**What needs to be done**
Every record must be retyped as it stands.

**Exercise inputs**

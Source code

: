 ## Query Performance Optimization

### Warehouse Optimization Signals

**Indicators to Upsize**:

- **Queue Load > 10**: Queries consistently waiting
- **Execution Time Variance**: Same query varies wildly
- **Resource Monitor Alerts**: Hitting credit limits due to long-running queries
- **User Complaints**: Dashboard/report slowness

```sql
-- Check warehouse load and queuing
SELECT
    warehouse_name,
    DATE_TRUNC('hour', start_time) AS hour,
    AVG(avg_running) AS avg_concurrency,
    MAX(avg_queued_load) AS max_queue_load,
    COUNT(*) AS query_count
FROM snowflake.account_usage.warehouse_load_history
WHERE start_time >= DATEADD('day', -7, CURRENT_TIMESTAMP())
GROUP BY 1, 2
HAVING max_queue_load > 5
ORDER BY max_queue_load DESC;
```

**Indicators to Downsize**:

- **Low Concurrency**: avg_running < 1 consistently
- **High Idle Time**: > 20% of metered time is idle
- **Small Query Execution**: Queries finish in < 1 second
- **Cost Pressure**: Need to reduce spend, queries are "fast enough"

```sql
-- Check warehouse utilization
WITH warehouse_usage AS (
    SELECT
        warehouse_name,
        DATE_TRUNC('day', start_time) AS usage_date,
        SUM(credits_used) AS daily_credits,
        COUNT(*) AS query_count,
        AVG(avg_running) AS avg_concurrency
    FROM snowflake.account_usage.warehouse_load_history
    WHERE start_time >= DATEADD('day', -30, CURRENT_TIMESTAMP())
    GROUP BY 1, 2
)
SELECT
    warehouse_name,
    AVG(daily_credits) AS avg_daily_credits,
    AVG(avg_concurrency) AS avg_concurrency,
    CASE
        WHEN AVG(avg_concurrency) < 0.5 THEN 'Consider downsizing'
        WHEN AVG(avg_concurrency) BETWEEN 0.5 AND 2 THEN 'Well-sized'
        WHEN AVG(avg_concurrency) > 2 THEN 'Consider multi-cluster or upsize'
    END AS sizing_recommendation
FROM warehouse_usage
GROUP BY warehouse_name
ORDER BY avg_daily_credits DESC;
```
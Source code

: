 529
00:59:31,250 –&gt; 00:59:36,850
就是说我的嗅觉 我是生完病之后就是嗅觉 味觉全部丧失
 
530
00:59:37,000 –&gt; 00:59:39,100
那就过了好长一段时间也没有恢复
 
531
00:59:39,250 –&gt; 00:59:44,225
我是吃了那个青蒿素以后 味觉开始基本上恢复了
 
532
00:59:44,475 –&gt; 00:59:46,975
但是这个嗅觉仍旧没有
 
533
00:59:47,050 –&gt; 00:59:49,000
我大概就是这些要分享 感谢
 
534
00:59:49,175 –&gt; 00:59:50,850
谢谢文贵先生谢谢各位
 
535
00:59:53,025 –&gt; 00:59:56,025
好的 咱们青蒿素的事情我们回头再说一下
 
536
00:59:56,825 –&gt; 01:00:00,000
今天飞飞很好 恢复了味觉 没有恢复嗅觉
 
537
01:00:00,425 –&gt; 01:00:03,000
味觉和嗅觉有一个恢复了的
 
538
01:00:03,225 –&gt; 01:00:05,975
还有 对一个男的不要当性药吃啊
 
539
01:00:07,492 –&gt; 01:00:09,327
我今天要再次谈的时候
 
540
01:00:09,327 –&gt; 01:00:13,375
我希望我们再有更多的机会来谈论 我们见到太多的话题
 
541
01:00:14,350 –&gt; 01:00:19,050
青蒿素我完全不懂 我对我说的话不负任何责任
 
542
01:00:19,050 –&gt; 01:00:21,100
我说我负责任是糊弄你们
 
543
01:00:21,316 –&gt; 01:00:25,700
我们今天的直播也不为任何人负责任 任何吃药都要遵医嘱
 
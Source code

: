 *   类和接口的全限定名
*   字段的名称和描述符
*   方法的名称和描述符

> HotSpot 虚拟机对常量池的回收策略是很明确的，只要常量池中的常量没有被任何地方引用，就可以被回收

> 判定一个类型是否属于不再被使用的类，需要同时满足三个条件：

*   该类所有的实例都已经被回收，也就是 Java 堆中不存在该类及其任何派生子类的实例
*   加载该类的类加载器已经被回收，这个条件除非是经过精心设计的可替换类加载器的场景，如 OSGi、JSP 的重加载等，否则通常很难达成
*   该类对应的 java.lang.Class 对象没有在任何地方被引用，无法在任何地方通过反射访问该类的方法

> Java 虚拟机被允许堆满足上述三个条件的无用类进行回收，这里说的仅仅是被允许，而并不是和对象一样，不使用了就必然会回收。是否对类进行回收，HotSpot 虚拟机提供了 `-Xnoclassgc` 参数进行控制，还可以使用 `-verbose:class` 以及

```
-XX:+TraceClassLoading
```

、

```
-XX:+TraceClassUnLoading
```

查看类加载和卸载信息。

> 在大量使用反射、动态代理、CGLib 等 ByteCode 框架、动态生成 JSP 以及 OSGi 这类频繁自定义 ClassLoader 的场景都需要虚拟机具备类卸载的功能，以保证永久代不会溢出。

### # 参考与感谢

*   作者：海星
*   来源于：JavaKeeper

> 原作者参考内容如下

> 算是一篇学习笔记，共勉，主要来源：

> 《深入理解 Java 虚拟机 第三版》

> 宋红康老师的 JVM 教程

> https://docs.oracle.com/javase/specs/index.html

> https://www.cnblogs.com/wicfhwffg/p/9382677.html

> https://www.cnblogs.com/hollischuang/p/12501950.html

**Response to the exercise**
Source code

: ## Query Performance Optimization

### Warehouse Optimization Signals

**Indicators to Upsize**:

- **Queue Load > 10**: Queries consistently waiting
- **Execution Time Variance**: Same query varies wildly
- **Resource Monitor Alerts**: Hitting credit limits due to long-running queries
- **User Complaints**: Dashboard/report slowness

```sql
-- Check warehouse load and queuing
SELECT
    warehouse_name,
    DATE_TRUNC('hour', start_time) AS hour,
    AVG(avg_running) AS avg_concurrency,
    MAX(avg_queued_load) AS max_queue_load,
    COUNT(*) AS query_count
FROM snowflake.account_usage.warehouse_load_history
WHERE start_time >= DATEADD('day', -7, CURRENT_TIMESTAMP())
GROUP BY 1, 2
HAVING max_queue_load > 5
ORDER BY max_queue_load DESC;
```

**Indicators to Downsize**:

- **Low Concurrency**: avg_running < 1 consistently
- **High Idle Time**: > 20% of metered time is idle
- **Small Query Execution**: Queries finish in < 1 second
- **Cost Pressure**: Need to reduce spend, queries are "fast enough"

```sql
-- Check warehouse utilization
WITH warehouse_usage AS (
    SELECT
        warehouse_name,
        DATE_TRUNC('day', start_time) AS usage_date,
        SUM(credits_used) AS daily_credits,
        COUNT(*) AS query_count,
        AVG(avg_running) AS avg_concurrency
    FROM snowflake.account_usage.warehouse_load_history
    WHERE start_time >= DATEADD('day', -30, CURRENT_TIMESTAMP())
    GROUP BY 1, 2
)
SELECT
    warehouse_name,
    AVG(daily_credits) AS avg_daily_credits,
    AVG(avg_concurrency) AS avg_concurrency,
    CASE
        WHEN AVG(avg_concurrency) < 0.5 THEN 'Consider downsizing'
        WHEN AVG(avg_concurrency) BETWEEN 0.5 AND 2 THEN 'Well-sized'
        WHEN AVG(avg_concurrency) > 2 THEN 'Consider multi-cluster or upsize'
    END AS sizing_recommendation
FROM warehouse_usage
GROUP BY warehouse_name
ORDER BY avg_daily_credits DESC;
```
Source code

: 529
00:59:31,250 –&gt; 00:59:36,850
就是说我的嗅觉 我是生完病之后就是嗅觉 味觉全部丧失
 
530
00:59:37,000 –&gt; 00:59:39,100
那就过了好长一段时间也没有恢复
 
531
00:59:39,250 –&gt; 00:59:44,225
我是吃了那个青蒿素以后 味觉开始基本上恢复了
 
532
00:59:44,475 –&gt; 00:59:46,975
但是这个嗅觉仍旧没有
 
533
00:59:47,050 –&gt; 00:59:49,000
我大概就是这些要分享 感谢
 
534
00:59:49,175 –&gt; 00:59:50,850
谢谢文贵先生谢谢各位
 
535
00:59:53,025 –&gt; 00:59:56,025
好的 咱们青蒿素的事情我们回头再说一下
 
536
00:59:56,825 –&gt; 01:00:00,000
今天飞飞很好 恢复了味觉 没有恢复嗅觉
 
537
01:00:00,425 –&gt; 01:00:03,000
味觉和嗅觉有一个恢复了的
 
538
01:00:03,225 –&gt; 01:00:05,975
还有 对一个男的不要当性药吃啊
 
539
01:00:07,492 –&gt; 01:00:09,327
我今天要再次谈的时候
 
540
01:00:09,327 –&gt; 01:00:13,375
我希望我们再有更多的机会来谈论 我们见到太多的话题
 
541
01:00:14,350 –&gt; 01:00:19,050
青蒿素我完全不懂 我对我说的话不负任何责任
 
542
01:00:19,050 –&gt; 01:00:21,100
我说我负责任是糊弄你们
 
543
01:00:21,316 –&gt; 01:00:25,700
我们今天的直播也不为任何人负责任 任何吃药都要遵医嘱
 
Source code

: *   类和接口的全限定名
*   字段的名称和描述符
*   方法的名称和描述符

> HotSpot 虚拟机对常量池的回收策略是很明确的，只要常量池中的常量没有被任何地方引用，就可以被回收

> 判定一个类型是否属于不再被使用的类，需要同时满足三个条件：

*   该类所有的实例都已经被回收，也就是 Java 堆中不存在该类及其任何派生子类的实例
*   加载该类的类加载器已经被回收，这个条件除非是经过精心设计的可替换类加载器的场景，如 OSGi、JSP 的重加载等，否则通常很难达成
*   该类对应的 java.lang.Class 对象没有在任何地方被引用，无法在任何地方通过反射访问该类的方法

> Java 虚拟机被允许堆满足上述三个条件的无用类进行回收，这里说的仅仅是被允许，而并不是和对象一样，不使用了就必然会回收。是否对类进行回收，HotSpot 虚拟机提供了 `-Xnoclassgc` 参数进行控制，还可以使用 `-verbose:class` 以及

```
-XX:+TraceClassLoading
```

、

```
-XX:+TraceClassUnLoading
```

查看类加载和卸载信息。

> 在大量使用反射、动态代理、CGLib 等 ByteCode 框架、动态生成 JSP 以及 OSGi 这类频繁自定义 ClassLoader 的场景都需要虚拟机具备类卸载的功能，以保证永久代不会溢出。

### # 参考与感谢

*   作者：海星
*   来源于：JavaKeeper

> 原作者参考内容如下

> 算是一篇学习笔记，共勉，主要来源：

> 《深入理解 Java 虚拟机 第三版》

> 宋红康老师的 JVM 教程

> https://docs.oracle.com/javase/specs/index.html

> https://www.cnblogs.com/wicfhwffg/p/9382677.html

> https://www.cnblogs.com/hollischuang/p/12501950.html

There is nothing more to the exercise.